◆ Problem requirements
Find the string "брат" in the data, then copy every line where it is found.

◆ Data under study
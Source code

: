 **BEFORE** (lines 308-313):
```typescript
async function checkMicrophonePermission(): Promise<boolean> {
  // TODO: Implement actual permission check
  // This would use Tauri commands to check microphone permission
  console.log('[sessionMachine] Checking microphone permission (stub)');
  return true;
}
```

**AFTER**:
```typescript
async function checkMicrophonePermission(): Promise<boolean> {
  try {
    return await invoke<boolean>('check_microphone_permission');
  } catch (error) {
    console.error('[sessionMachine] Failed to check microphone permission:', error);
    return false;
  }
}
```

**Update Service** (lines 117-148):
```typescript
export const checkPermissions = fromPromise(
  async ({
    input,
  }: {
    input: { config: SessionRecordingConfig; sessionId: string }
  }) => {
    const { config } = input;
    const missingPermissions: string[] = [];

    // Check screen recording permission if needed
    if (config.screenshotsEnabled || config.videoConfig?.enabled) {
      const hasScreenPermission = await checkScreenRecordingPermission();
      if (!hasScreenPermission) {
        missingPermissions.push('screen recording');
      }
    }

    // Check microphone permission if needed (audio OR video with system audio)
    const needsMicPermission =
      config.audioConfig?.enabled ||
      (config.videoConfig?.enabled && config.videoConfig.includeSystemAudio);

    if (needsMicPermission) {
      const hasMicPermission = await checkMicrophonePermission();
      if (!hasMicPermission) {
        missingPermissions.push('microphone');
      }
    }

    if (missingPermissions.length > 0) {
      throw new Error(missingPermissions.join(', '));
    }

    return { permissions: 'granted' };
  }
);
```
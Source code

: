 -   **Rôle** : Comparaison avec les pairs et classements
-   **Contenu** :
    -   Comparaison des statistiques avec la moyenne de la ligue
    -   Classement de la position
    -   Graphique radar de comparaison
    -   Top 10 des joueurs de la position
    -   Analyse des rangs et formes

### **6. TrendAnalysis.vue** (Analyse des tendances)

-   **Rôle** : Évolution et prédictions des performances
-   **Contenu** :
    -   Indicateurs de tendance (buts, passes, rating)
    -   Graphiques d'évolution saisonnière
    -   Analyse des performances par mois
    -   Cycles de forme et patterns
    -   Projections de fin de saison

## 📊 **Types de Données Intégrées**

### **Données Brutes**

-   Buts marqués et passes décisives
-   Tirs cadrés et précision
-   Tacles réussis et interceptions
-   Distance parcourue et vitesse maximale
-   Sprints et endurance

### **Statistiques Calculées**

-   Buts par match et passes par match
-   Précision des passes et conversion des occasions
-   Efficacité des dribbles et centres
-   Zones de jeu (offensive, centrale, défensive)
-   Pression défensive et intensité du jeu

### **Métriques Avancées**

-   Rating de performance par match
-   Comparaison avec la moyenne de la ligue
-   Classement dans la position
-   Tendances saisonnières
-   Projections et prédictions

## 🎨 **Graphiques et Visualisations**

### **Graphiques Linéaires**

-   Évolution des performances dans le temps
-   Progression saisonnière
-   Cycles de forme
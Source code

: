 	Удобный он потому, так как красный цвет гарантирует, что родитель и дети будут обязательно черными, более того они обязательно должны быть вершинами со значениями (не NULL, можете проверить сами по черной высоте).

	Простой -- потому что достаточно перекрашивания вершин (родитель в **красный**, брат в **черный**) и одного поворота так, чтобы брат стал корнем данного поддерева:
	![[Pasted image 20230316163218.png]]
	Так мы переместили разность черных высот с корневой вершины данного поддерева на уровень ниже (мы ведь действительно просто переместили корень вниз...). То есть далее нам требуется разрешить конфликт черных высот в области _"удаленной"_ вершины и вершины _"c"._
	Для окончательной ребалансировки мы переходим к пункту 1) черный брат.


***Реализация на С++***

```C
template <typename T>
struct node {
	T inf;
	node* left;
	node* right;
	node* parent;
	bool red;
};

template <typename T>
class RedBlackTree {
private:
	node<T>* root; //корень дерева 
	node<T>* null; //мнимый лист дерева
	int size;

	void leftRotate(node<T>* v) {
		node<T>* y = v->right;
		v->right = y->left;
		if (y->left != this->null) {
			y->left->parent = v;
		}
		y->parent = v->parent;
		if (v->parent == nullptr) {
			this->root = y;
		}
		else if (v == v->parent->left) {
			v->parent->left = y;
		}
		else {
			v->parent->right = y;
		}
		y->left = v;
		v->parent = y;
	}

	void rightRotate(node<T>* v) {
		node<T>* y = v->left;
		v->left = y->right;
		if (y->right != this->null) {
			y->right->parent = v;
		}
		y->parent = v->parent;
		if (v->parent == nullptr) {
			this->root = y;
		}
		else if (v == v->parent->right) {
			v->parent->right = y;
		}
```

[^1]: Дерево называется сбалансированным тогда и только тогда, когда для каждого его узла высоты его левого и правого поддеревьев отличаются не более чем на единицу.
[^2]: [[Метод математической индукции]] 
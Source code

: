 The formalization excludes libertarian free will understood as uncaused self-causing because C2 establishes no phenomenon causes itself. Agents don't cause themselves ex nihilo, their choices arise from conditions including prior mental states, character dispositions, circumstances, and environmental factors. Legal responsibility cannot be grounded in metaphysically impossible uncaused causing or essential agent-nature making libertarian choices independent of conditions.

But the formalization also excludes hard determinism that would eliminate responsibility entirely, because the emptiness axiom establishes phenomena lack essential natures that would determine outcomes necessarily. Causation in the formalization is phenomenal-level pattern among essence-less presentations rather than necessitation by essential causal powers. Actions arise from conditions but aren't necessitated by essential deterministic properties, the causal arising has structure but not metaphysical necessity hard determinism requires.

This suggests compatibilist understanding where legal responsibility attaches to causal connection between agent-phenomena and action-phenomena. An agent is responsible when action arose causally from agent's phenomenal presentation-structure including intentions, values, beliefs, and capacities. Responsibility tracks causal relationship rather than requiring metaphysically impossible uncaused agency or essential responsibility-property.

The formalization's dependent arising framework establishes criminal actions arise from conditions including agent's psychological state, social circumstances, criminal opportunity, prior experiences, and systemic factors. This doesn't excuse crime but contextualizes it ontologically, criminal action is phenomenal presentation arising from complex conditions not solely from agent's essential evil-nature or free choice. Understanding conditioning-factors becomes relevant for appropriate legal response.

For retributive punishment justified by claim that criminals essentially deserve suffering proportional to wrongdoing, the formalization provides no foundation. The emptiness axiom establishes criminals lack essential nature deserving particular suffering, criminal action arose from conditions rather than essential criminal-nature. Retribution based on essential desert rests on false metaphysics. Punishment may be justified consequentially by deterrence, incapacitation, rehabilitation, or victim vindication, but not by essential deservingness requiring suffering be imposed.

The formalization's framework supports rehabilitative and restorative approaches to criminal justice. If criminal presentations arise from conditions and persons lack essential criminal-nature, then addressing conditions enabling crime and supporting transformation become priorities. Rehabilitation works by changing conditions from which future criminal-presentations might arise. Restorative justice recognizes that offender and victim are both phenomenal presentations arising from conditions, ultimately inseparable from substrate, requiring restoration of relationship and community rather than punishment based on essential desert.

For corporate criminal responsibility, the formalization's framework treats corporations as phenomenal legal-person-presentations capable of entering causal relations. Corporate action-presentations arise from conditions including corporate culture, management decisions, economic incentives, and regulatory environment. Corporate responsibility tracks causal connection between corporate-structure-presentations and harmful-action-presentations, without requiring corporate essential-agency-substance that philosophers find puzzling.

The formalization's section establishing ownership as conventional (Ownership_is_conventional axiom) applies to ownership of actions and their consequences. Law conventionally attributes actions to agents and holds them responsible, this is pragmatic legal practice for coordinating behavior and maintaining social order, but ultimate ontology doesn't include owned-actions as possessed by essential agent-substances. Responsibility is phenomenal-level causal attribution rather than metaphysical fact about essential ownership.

◆ Reply
	Простой -- потому что достаточно перекрашивания вершин (родитель в **красный**, брат в **черный**) и одного поворота так, чтобы брат стал корнем данного поддерева:
	Для окончательной ребалансировки мы переходим к пункту 1) черный брат.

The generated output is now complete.